A good reminder that neither the Church nor its members chooses who will be evangelized and saved. God’s grace invites very soul. The question is: are we on board with the effort?
27. Evangelization will also always contain – as the foundation, center, and at the same time, summit of its dynamism – a clear proclamation that, in Jesus Christ, the Son of God made man, who died and rose from the dead, salvation is offered to all (people), as a gift of God’s grace and mercy.[Cf. Eph 2:8; Rom 1:16. Cf. Sacred Congregation for the Doctrine of the Faith, Declaratio ad fidem tuendam in mysteria Incarnationis et SS. Trinitatis e quibusdam recentibus erroribus (21 February 1972): AAS 64 (1972), pp. 237-241] And not an immanent salvation, meeting material or even spiritual needs, restricted to the framework of temporal existence and completely identified with temporal desires, hopes, affairs and struggles, but a salvation which exceeds all these limits in order to reach fulfillment in a communion with the one and only divine Absolute: a transcendent and eschatological salvation, which indeed has its beginning in this life but which is fulfilled in eternity.
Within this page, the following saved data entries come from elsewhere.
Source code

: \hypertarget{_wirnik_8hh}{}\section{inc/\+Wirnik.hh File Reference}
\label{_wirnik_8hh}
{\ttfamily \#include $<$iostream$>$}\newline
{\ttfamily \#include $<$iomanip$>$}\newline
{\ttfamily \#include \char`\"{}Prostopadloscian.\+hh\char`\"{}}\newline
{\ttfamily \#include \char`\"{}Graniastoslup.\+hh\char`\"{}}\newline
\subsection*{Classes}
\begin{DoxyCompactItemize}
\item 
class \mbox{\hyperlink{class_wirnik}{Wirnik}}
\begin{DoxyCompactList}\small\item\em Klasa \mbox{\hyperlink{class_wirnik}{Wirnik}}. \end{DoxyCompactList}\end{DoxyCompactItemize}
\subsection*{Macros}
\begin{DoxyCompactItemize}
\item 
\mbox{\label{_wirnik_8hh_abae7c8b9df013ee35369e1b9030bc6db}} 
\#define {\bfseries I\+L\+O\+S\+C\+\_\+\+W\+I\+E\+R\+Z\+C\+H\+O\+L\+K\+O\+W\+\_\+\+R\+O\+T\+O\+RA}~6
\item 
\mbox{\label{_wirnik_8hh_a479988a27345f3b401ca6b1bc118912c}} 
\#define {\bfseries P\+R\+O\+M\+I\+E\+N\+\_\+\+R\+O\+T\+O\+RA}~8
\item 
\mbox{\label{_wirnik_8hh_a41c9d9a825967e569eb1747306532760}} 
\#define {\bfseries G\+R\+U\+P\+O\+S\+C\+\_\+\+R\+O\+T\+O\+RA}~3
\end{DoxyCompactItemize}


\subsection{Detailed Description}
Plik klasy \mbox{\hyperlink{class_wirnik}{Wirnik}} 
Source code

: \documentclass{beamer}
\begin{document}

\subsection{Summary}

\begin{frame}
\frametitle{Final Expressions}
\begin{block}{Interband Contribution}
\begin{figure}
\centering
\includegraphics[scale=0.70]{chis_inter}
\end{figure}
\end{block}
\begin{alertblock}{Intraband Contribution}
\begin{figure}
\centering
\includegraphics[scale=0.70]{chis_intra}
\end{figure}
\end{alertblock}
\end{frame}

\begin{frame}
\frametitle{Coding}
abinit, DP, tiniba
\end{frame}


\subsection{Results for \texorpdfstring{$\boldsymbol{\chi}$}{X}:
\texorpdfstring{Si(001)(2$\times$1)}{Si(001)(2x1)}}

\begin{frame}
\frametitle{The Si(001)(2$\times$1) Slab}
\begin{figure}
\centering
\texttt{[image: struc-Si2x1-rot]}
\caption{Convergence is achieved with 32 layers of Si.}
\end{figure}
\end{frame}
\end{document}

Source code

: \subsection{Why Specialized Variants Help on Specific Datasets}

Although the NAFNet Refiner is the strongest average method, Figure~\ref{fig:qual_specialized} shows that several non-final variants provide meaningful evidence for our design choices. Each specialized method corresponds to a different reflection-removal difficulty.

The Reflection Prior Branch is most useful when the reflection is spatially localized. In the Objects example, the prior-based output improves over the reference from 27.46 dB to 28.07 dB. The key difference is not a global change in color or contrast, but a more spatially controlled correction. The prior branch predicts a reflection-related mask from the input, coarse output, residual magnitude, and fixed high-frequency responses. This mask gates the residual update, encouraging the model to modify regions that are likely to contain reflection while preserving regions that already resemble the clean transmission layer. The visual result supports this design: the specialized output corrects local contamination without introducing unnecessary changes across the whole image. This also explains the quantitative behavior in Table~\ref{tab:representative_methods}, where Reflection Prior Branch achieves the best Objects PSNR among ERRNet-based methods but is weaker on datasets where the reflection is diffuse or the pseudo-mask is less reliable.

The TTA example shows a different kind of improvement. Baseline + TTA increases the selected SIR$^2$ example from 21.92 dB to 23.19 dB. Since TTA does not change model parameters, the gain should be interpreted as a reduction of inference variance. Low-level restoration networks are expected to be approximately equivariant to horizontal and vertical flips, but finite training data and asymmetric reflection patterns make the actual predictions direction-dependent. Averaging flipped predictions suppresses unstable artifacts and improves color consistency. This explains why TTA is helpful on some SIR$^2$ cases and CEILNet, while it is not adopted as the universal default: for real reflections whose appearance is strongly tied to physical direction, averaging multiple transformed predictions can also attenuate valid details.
Salvation is begun by the events of evangelization. But evangelization itself is but the start of a “transcendant and eschatological” journey. What does that mean? Certainly not that believers are absolved of a certain urgency, an initiative to cast our nets. But we don’t have to rely on the finished product coming from our own hands either. The mystery of salvation might require we sponsor no conversions to Christ, but that we plant a lot of seeds, knowing that some of that effort will take root and others will reap for the Reign of God. The ultimate realization of the Reign of God will be realized not even if or when every human being acclaims Christ, but when we gather in the final fulfillment of God’s plan–whatever that looked like.